Task description: This exercise calls for all the entries that follow to be set down exactly, without their images.

Rendered images with source text
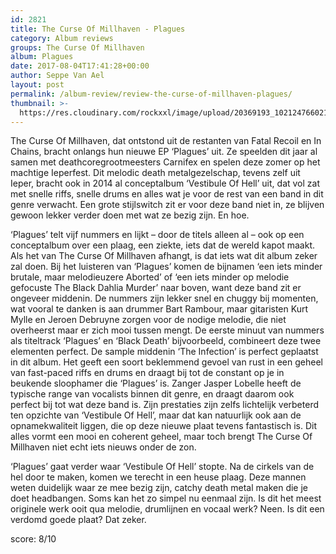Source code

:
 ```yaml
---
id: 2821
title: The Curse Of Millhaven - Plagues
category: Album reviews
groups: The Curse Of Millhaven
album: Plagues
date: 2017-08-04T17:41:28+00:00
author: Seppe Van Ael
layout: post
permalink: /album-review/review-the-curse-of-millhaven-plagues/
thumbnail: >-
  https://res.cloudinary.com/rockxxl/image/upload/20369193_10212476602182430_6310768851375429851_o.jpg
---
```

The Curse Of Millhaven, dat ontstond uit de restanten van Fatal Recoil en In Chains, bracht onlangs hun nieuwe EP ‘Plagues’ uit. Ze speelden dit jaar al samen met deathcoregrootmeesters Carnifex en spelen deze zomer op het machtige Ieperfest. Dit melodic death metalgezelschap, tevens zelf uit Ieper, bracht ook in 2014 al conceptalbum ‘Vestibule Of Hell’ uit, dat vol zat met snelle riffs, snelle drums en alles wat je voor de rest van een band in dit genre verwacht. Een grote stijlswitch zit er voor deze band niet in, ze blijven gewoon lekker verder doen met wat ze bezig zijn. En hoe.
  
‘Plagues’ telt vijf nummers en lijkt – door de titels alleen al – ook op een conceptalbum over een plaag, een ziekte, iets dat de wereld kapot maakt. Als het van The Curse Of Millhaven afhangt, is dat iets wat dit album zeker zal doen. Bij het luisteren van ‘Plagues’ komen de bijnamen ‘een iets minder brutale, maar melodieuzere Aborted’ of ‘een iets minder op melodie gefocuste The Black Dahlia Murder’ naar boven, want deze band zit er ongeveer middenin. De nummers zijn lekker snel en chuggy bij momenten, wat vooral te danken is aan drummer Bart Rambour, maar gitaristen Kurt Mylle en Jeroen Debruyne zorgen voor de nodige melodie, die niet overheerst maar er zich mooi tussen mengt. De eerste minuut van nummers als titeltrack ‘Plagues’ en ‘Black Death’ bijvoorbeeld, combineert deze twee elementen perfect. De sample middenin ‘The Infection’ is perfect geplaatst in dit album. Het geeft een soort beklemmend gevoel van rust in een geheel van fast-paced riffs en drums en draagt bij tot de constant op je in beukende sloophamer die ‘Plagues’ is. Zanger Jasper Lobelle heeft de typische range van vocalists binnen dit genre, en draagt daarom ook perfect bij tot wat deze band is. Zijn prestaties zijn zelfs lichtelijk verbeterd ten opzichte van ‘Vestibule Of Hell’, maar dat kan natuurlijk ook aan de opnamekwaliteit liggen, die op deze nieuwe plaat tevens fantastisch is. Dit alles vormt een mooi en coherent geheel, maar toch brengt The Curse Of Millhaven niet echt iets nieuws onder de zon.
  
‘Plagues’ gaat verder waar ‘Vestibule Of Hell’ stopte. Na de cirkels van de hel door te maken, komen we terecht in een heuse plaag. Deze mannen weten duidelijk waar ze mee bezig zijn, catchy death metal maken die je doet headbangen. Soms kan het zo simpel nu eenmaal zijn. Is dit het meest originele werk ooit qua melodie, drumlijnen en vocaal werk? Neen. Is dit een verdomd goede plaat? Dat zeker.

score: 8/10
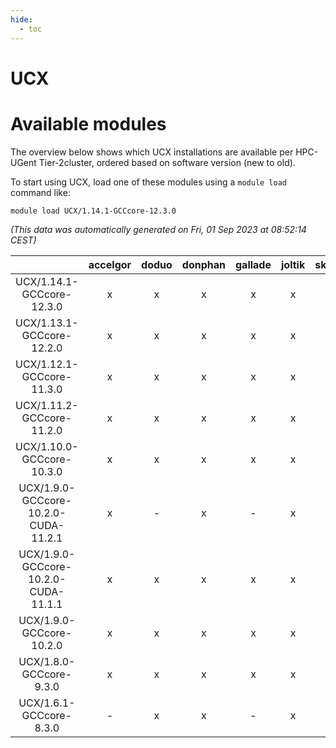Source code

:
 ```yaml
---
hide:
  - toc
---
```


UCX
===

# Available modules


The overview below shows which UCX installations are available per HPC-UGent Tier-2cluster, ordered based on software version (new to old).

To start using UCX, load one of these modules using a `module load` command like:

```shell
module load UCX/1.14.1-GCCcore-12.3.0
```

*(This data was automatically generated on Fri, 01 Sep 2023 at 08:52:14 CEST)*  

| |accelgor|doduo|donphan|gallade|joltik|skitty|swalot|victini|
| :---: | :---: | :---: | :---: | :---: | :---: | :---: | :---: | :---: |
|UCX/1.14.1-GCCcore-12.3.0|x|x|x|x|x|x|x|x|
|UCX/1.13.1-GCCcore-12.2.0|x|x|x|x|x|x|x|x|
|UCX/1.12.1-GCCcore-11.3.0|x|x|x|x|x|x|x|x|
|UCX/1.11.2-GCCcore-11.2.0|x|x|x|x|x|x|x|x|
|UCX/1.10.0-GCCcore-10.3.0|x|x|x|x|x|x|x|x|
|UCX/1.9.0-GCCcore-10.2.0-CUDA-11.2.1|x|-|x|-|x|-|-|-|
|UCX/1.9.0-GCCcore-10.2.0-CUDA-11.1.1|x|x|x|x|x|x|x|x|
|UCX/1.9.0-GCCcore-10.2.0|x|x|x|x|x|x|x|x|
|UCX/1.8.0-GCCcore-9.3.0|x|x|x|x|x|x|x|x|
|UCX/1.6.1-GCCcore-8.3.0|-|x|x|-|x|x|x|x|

Expected answer:
Source code

:
 ```yaml
---
id: 2821
title: The Curse Of Millhaven - Plagues
category: Album reviews
groups: The Curse Of Millhaven
album: Plagues
date: 2017-08-04T17:41:28+00:00
author: Seppe Van Ael
layout: post
permalink: /album-review/review-the-curse-of-millhaven-plagues/
thumbnail: >-
  https://res.cloudinary.com/rockxxl/image/upload/20369193_10212476602182430_6310768851375429851_o.jpg
---
```

The Curse Of Millhaven, dat ontstond uit de restanten van Fatal Recoil en In Chains, bracht onlangs hun nieuwe EP ‘Plagues’ uit. Ze speelden dit jaar al samen met deathcoregrootmeesters Carnifex en spelen deze zomer op het machtige Ieperfest. Dit melodic death metalgezelschap, tevens zelf uit Ieper, bracht ook in 2014 al conceptalbum ‘Vestibule Of Hell’ uit, dat vol zat met snelle riffs, snelle drums en alles wat je voor de rest van een band in dit genre verwacht. Een grote stijlswitch zit er voor deze band niet in, ze blijven gewoon lekker verder doen met wat ze bezig zijn. En hoe.
  
‘Plagues’ telt vijf nummers en lijkt – door de titels alleen al – ook op een conceptalbum over een plaag, een ziekte, iets dat de wereld kapot maakt. Als het van The Curse Of Millhaven afhangt, is dat iets wat dit album zeker zal doen. Bij het luisteren van ‘Plagues’ komen de bijnamen ‘een iets minder brutale, maar melodieuzere Aborted’ of ‘een iets minder op melodie gefocuste The Black Dahlia Murder’ naar boven, want deze band zit er ongeveer middenin. De nummers zijn lekker snel en chuggy bij momenten, wat vooral te danken is aan drummer Bart Rambour, maar gitaristen Kurt Mylle en Jeroen Debruyne zorgen voor de nodige melodie, die niet overheerst maar er zich mooi tussen mengt. De eerste minuut van nummers als titeltrack ‘Plagues’ en ‘Black Death’ bijvoorbeeld, combineert deze twee elementen perfect. De sample middenin ‘The Infection’ is perfect geplaatst in dit album. Het geeft een soort beklemmend gevoel van rust in een geheel van fast-paced riffs en drums en draagt bij tot de constant op je in beukende sloophamer die ‘Plagues’ is. Zanger Jasper Lobelle heeft de typische range van vocalists binnen dit genre, en draagt daarom ook perfect bij tot wat deze band is. Zijn prestaties zijn zelfs lichtelijk verbeterd ten opzichte van ‘Vestibule Of Hell’, maar dat kan natuurlijk ook aan de opnamekwaliteit liggen, die op deze nieuwe plaat tevens fantastisch is. Dit alles vormt een mooi en coherent geheel, maar toch brengt The Curse Of Millhaven niet echt iets nieuws onder de zon.
  
‘Plagues’ gaat verder waar ‘Vestibule Of Hell’ stopte. Na de cirkels van de hel door te maken, komen we terecht in een heuse plaag. Deze mannen weten duidelijk waar ze mee bezig zijn, catchy death metal maken die je doet headbangen. Soms kan het zo simpel nu eenmaal zijn. Is dit het meest originele werk ooit qua melodie, drumlijnen en vocaal werk? Neen. Is dit een verdomd goede plaat? Dat zeker.

score: 8/10
Source code

:
 ```yaml
---
hide:
  - toc
---
```


UCX
===

# Available modules


The overview below shows which UCX installations are available per HPC-UGent Tier-2cluster, ordered based on software version (new to old).

To start using UCX, load one of these modules using a `module load` command like:

```shell
module load UCX/1.14.1-GCCcore-12.3.0
```

*(This data was automatically generated on Fri, 01 Sep 2023 at 08:52:14 CEST)*  

| |accelgor|doduo|donphan|gallade|joltik|skitty|swalot|victini|
| :---: | :---: | :---: | :---: | :---: | :---: | :---: | :---: | :---: |
|UCX/1.14.1-GCCcore-12.3.0|x|x|x|x|x|x|x|x|
|UCX/1.13.1-GCCcore-12.2.0|x|x|x|x|x|x|x|x|
|UCX/1.12.1-GCCcore-11.3.0|x|x|x|x|x|x|x|x|
|UCX/1.11.2-GCCcore-11.2.0|x|x|x|x|x|x|x|x|
|UCX/1.10.0-GCCcore-10.3.0|x|x|x|x|x|x|x|x|
|UCX/1.9.0-GCCcore-10.2.0-CUDA-11.2.1|x|-|x|-|x|-|-|-|
|UCX/1.9.0-GCCcore-10.2.0-CUDA-11.1.1|x|x|x|x|x|x|x|x|
|UCX/1.9.0-GCCcore-10.2.0|x|x|x|x|x|x|x|x|
|UCX/1.8.0-GCCcore-9.3.0|x|x|x|x|x|x|x|x|
|UCX/1.6.1-GCCcore-8.3.0|-|x|x|-|x|x|x|x|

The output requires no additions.